Saved data entries.
+-------+
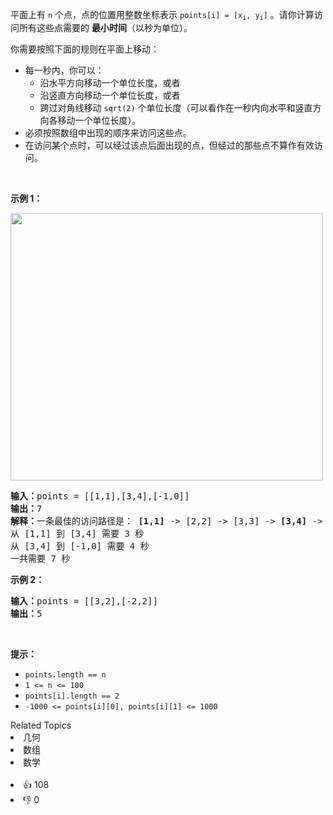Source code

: <p>平面上有&nbsp;<code>n</code>&nbsp;个点，点的位置用整数坐标表示 <code>points[i] = [x<sub>i</sub>, y<sub>i</sub>]</code> 。请你计算访问所有这些点需要的 <strong>最小时间</strong>（以秒为单位）。</p>

<p>你需要按照下面的规则在平面上移动：</p>

<ul> 
 <li>每一秒内，你可以： 
  <ul> 
   <li>沿水平方向移动一个单位长度，或者</li> 
   <li>沿竖直方向移动一个单位长度，或者</li> 
   <li>跨过对角线移动 <code>sqrt(2)</code> 个单位长度（可以看作在一秒内向水平和竖直方向各移动一个单位长度）。</li> 
  </ul> </li> 
 <li>必须按照数组中出现的顺序来访问这些点。</li> 
 <li>在访问某个点时，可以经过该点后面出现的点，但经过的那些点不算作有效访问。</li> 
</ul>

<p>&nbsp;</p>

<p><strong>示例 1：</strong></p>

<p><img alt="" src="https://assets.leetcode-cn.com/aliyun-lc-upload/uploads/2019/11/24/1626_example_1.png" style="height: 428px; width: 500px;" /></p>

<pre>
<strong>输入：</strong>points = [[1,1],[3,4],[-1,0]]
<strong>输出：</strong>7
<strong>解释：</strong>一条最佳的访问路径是： <strong>[1,1]</strong> -&gt; [2,2] -&gt; [3,3] -&gt; <strong>[3,4] </strong>-&gt; [2,3] -&gt; [1,2] -&gt; [0,1] -&gt; <strong>[-1,0]</strong>   
从 [1,1] 到 [3,4] 需要 3 秒 
从 [3,4] 到 [-1,0] 需要 4 秒
一共需要 7 秒</pre>

<p><strong>示例 2：</strong></p>

<pre>
<strong>输入：</strong>points = [[3,2],[-2,2]]
<strong>输出：</strong>5
</pre>

<p>&nbsp;</p>

<p><strong>提示：</strong></p>

<ul> 
 <li><code>points.length == n</code></li> 
 <li><code>1 &lt;= n&nbsp;&lt;= 100</code></li> 
 <li><code>points[i].length == 2</code></li> 
 <li><code>-1000&nbsp;&lt;= points[i][0], points[i][1]&nbsp;&lt;= 1000</code></li> 
</ul>

<div><div>Related Topics</div><div><li>几何</li><li>数组</li><li>数学</li></div></div><br><div><li>👍 108</li><li>👎 0</li></div>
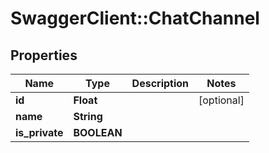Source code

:# SwaggerClient::ChatChannel

## Properties
Name | Type | Description | Notes
------------ | ------------- | ------------- | -------------
**id** | **Float** |  | [optional] 
**name** | **String** |  | 
**is_private** | **BOOLEAN** |  | 


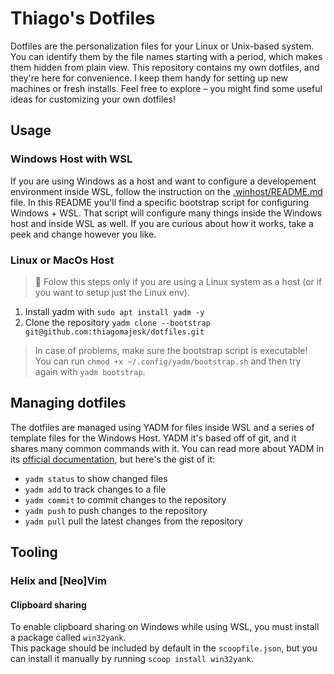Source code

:# Thiago's Dotfiles

Dotfiles are the personalization files for your Linux or Unix-based system. You can identify them by the file names starting with a period, which makes them hidden from plain view. This repository contains my own dotfiles, and they're here for convenience. I keep them handy for setting up new machines or fresh installs. Feel free to explore – you might find some useful ideas for customizing your own dotfiles!

## Usage

### Windows Host with WSL

If you are using Windows as a host and want to configure a developement environment inside WSL, follow the instruction on the [.winhost/README.md](.winhost/README.md) file. In this README you'll find a specific bootstrap script for configuring Windows + WSL. That script will configure many things inside the Windows host and inside WSL as well. If you are curious about how it works, take a peek and change however you like.

### Linux or MacOs Host

> 🚨 Folow this steps only if you are using a Linux system as a host (or if you want to setup just the Linux env).

1. Install yadm with `sudo apt install yadm -y`
2. Clone the repository `yadm clone --bootstrap git@github.com:thiagomajesk/dotfiles.git`

> In case of problems, make sure the bootstrap script is executable!  
> You can run `chmod +x ~/.config/yadm/bootstrap.sh` and then try again with `yadm bootstrap`.

## Managing dotfiles

The dotfiles are managed using YADM for files inside WSL and a series of template files for the Windows Host. YADM it's based off of git, and it shares many common commands with it. You can read more about YADM in its [official documentation](https://yadm.io/), but here's the gist of it:

- `yadm status` to show changed files
- `yadm add` to track changes to a file
- `yadm commit` to commit changes to the repository
- `yadm push` to push changes to the repository
- `yadm pull` pull the latest changes from the repository

## Tooling

### Helix and [Neo]Vim

#### Clipboard sharing

To enable clipboard sharing on Windows while using WSL, you must install a package called `win32yank`.  
This package should be included by default in the `scoopfile.json`, but you can install it manually by running `scoop install win32yank`.
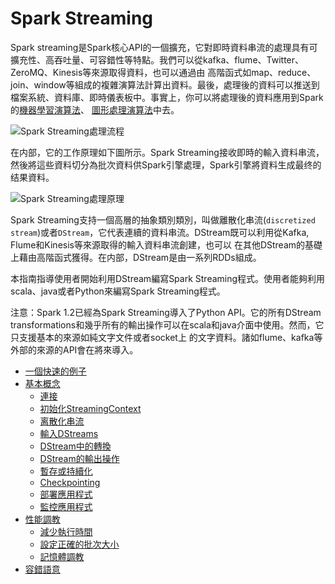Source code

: # Spark Streaming

Spark streaming是Spark核心API的一個擴充，它對即時資料串流的處理具有可擴充性、高吞吐量、可容錯性等特點。我們可以從kafka、flume、Twitter、 ZeroMQ、Kinesis等來源取得資料，也可以通過由
高階函式如map、reduce、join、window等組成的複雜演算法計算出資料。最後，處理後的資料可以推送到檔案系統、資料庫、即時儀表板中。事實上，你可以將處理後的資料應用到Spark的[機器學習演算法](https://spark.apache.org/docs/latest/mllib-guide.html)、
[圖形處理演算法](https://spark.apache.org/docs/latest/graphx-programming-guide.html)中去。

![Spark Streaming處理流程](../img/streaming-arch.png)

在内部，它的工作原理如下圖所示。Spark Streaming接收即時的輸入資料串流，然後將這些資料切分為批次資料供Spark引擎處理，Spark引擎將資料生成最终的结果資料。

![Spark Streaming處理原理](../img/streaming-flow.png)

Spark Streaming支持一個高層的抽象類別類別，叫做離散化串流(`discretized stream`)或者`DStream`，它代表連續的資料串流。DStream既可以利用從Kafka, Flume和Kinesis等來源取得的輸入資料串流創建，也可以
在其他DStream的基礎上藉由高階函式獲得。在内部，DStream是由一系列RDDs組成。

本指南指導使用者開始利用DStream編寫Spark Streaming程式。使用者能夠利用scala、java或者Python來編寫Spark Streaming程式。

注意：Spark 1.2已經為Spark Streaming導入了Python API。它的所有DStream transformations和幾乎所有的輸出操作可以在scala和java介面中使用。然而，它只支援基本的來源如純文字文件或者socket上
的文字資料。諸如flume、kafka等外部的來源的API會在將來導入。

* [一個快速的例子](a-quick-example.md)
* [基本概念](basic-concepts/README.md)
  * [連接](basic-concepts/linking.md)
  * [初始化StreamingContext](basic-concepts/initializing-StreamingContext.md)
  * [离散化串流](basic-concepts/discretized-streams.md)
  * [輸入DStreams](basic-concepts/input-DStreams.md)
  * [DStream中的轉換](basic-concepts/transformations-on-DStreams.md)
  * [DStream的輸出操作](basic-concepts/output-operations-on-DStreams.md)
  * [暫存或持續化](basic-concepts/caching-persistence.md)
  * [Checkpointing](basic-concepts/checkpointing.md)
  * [部署應用程式](basic-concepts/deploying-applications.md)
  * [監控應用程式](basic-concepts/monitoring-applications.md)
* [性能調教](performance-tuning/README.md)
  * [減少執行時間](performance-tuning/reducing-processing-time.md)
  * [設定正確的批次大小](performance-tuning/setting-right-batch-size.md)
  * [記憶體調教](performance-tuning/memory-tuning.md)
* [容錯語意](fault-tolerance-semantics/README.md)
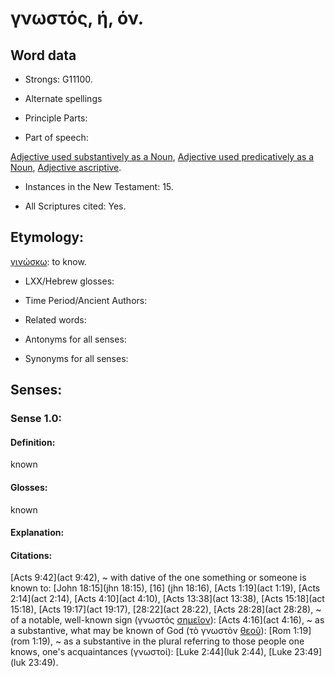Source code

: # γνωστός, ή, όν.

<!-- Status: S2=NeedsReview -->
<!-- Lexica used for edits: BDAG LN FFM BN LSJM MM  -->

## Word data

* Strongs: G11100.

* Alternate spellings


* Principle Parts: 


* Part of speech: 

[Adjective used substantively as a Noun](http://ugg.readthedocs.io/en/latest/noun_substantive_adj.html),
[Adjective used predicatively as a Noun](http://ugg.readthedocs.io/en/latest/noun_predicate_adj.html),
[Adjective ascriptive](http://ugg.readthedocs.io/en/latest/adjective_ascriptive.html).

* Instances in the New Testament: 15.

* All Scriptures cited: Yes.

## Etymology: 

[γινώσκω](../G10970/01.md): to know. 

* LXX/Hebrew glosses: 


* Time Period/Ancient Authors: 


* Related words: 

* Antonyms for all senses:

* Synonyms for all senses: 


## Senses: 


### Sense  1.0: 

#### Definition: 

known

#### Glosses: 

known

#### Explanation: 


#### Citations: 

[Acts 9:42](act 9:42), 
~ with dative of the one something or someone is known to: [John 18:15](jhn 18:15), [16] (jhn 18:16), [Acts 1:19](act 1:19),  [Acts 2:14](act 2:14), [Acts 4:10](act 4:10), [Acts 13:38](act 13:38), [Acts 15:18](act 15:18), [Acts 19:17](act 19:17), [28:22](act 28:22), [Acts 28:28](act 28:28), ~ of a notable, well-known sign (γνωστός [σημεῖον](../G45920/01.md)): [Acts 4:16](act 4:16), ~ as a substantive, what may be known of God (τὸ γνωστὸν [θεοῦ](../G23160/01.md)): [Rom 1:19](rom 1:19), 
~ as a substantive in the plural referring to those people one knows, one's acquaintances (γνωστοί): [Luke 2:44](luk 2:44), [Luke 23:49](luk 23:49).

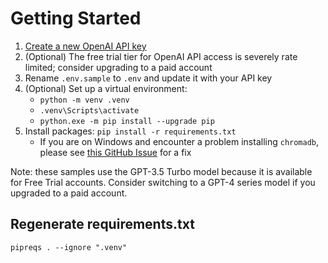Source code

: # Getting Started

1. [Create a new OpenAI API key](https://platform.openai.com/account/api-keys)
1. (Optional) The free trial tier for OpenAI API access is severely rate limited; consider upgrading to a paid account
1. Rename `.env.sample` to `.env` and update it with your API key
1. (Optional) Set up a virtual environment:
    * `python -m venv .venv`
    * `.venv\Scripts\activate`
    * `python.exe -m pip install --upgrade pip`
1. Install packages: `pip install -r requirements.txt`
    * If you are on Windows and encounter a problem installing `chromadb`, please see [this GitHub Issue](https://github.com/chroma-core/chroma/issues/189#issuecomment-1454418844) for a fix

Note: these samples use the GPT-3.5 Turbo model because it is available for Free Trial accounts. Consider switching to a GPT-4 series model if you upgraded to a paid account.

## Regenerate requirements.txt

`pipreqs . --ignore ".venv"`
+-------+
Copy every line above in which the string "requirements" shows up.

1. Install packages: `pip install -r requirements.txt`
## Regenerate requirements.txt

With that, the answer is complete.